Vaccine administered on this visit:

The boy was administered MMR which reacted adversely with the toddler causing fever of above 103F; hence, he is not supposed to be given another vaccine until his fever resolves (Oldfield & Stewart, 2016).

Vaccine forms issued:

It is recommended that the parents are issued with vaccination handout forms before any pending vaccination of their children (Ventola, 2016). Thus, the mother will be issued with Hep A, Varicella and Influenza handout forms today.

Medications:

The patient will be given fever control medications. He will take 10 to 15 mg/kg acetaminophen every four hours for fever (Temple, Zimmerman, Gelotte & Kuffner, 2017).

Laboratory tests:

Negative rapid alternating movement test, Pronator drift test, Tandem gait test, and Romberg test.

Diagnostic tests ordered:

Head CT scan test; MMR reaction test and Roseola detection test.

Parent’s education:

To educate the mother that vaccines are not harmful to toddlers and that they are important in keeping off other dangerous ailments. The parents should know that their child’s increased temperature was caused by mumps, measles and rubella immunization and not the virus or bacteria. This usually occurs about 7-14 days after vaccination but later resolves (Sawyer, Simon, & Byington, 2016). All they need to do is to follow the prescribed medication.

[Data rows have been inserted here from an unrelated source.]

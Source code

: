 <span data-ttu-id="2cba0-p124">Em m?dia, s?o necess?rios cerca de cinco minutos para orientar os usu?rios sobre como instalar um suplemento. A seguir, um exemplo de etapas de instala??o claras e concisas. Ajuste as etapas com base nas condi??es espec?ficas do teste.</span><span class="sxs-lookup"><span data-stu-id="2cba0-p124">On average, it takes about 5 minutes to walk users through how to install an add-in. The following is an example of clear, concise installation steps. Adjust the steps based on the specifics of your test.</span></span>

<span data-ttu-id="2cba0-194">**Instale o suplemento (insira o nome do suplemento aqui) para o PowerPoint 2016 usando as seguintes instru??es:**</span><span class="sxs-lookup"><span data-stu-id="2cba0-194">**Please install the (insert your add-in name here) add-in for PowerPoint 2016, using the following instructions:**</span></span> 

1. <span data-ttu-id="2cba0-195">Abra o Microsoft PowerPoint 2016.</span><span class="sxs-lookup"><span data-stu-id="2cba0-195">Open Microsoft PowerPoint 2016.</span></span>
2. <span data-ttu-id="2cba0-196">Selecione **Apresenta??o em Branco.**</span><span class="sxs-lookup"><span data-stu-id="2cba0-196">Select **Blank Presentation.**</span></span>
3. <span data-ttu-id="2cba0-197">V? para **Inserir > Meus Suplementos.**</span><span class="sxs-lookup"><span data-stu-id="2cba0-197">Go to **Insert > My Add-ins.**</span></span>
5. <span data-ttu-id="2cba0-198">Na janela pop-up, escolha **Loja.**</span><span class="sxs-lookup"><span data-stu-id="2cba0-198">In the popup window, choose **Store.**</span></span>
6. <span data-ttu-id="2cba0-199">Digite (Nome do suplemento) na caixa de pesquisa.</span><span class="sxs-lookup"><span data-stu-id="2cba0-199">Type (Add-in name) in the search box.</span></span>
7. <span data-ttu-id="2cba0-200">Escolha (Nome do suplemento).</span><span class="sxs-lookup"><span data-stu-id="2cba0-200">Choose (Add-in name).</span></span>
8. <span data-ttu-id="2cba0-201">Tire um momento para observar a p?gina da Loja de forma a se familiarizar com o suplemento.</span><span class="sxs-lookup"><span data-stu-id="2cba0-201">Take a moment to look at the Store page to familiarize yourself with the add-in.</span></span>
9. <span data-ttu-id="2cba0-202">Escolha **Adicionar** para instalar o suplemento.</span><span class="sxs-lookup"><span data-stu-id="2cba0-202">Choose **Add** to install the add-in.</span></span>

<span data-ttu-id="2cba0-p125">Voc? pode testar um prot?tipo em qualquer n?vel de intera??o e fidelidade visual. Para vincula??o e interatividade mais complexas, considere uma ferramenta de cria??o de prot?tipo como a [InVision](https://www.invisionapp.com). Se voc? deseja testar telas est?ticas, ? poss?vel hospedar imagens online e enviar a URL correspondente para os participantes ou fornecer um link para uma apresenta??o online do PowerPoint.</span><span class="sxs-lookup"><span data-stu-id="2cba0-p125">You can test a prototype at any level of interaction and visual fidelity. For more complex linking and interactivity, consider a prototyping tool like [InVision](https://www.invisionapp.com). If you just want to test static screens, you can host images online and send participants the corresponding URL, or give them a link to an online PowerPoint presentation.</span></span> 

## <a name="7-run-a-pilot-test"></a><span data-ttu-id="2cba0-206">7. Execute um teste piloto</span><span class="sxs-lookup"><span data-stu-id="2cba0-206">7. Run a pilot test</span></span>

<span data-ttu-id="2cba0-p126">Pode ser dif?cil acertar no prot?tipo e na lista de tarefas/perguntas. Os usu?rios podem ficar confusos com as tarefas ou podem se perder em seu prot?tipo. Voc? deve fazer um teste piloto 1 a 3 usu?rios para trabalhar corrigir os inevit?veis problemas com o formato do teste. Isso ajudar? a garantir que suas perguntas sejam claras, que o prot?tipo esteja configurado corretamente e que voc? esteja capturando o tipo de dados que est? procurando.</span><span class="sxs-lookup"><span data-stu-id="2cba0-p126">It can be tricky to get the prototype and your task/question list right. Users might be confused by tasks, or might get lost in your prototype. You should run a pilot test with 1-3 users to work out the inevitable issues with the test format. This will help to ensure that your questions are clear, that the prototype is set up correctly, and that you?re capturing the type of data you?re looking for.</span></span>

Non-medication treatments:

To give the patient enough brain rest which is to place him in a low stimulation environment.

 Follow-up:

Return the patient to the clinic in two days for the evaluation of the seizures and fever.

Self-Reflection

The neurological study has taught me that there is a relationship between immunization and neurological function. At times, vaccinations cause adverse reactions in the toddler causing the increased temperatures which could worry the parents. In this case, I have known that this is not a serious issue and could be resolved faster with fever-relieving medication. This information is important and parents should know these side effects before their children are vaccinated.